* **Problem details**
Your task is to copy each line of the records that includes the string "installed".

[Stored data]
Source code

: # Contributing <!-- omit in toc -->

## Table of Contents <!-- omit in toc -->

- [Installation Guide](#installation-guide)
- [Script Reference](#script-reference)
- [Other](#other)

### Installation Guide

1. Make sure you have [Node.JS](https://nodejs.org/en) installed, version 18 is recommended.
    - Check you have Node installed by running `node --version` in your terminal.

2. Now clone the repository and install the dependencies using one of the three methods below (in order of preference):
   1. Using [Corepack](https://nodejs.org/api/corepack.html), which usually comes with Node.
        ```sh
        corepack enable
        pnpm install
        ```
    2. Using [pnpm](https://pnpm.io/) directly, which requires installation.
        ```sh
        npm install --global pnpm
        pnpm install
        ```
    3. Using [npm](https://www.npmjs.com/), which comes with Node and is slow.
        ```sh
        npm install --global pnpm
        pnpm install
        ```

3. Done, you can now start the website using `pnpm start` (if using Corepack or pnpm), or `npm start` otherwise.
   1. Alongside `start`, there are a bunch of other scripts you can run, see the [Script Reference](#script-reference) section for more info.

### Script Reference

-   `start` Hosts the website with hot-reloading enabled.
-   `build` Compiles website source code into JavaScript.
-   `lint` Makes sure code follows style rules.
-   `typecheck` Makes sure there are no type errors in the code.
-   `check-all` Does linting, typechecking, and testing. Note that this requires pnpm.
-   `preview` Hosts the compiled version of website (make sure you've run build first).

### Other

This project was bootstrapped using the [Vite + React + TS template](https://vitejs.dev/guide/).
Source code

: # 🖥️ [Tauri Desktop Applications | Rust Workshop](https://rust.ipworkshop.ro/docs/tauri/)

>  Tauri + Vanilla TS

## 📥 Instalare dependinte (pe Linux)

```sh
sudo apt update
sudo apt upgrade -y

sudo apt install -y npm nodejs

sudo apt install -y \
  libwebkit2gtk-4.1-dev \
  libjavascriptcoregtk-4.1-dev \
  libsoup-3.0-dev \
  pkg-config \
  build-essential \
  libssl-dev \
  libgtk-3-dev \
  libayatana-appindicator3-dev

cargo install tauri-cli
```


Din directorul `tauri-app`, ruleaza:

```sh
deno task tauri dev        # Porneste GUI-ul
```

* **Exercise response**
1. Make sure you have [Node.JS](https://nodejs.org/en) installed, version 18 is recommended.
    - Check you have Node installed by running `node --version` in your terminal.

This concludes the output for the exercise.